ASSIGNED TASK:
Go through the records line by line and work out how many lines hold the word "figure". Answer with the number only.

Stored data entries
[Start of section]

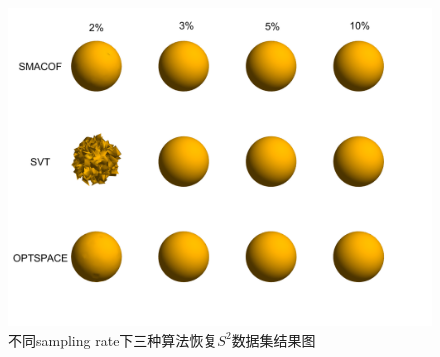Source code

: \begin{figure}[h]
	\centering
	\includegraphics[width=1.0\textwidth]{figure/SpherePlot.png}
	\caption{不同sampling rate下三种算法恢复$S^2$数据集结果图}
 	\label{fig:sphere}
\end{figure}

[End of section]

ANSWER SECTION:
3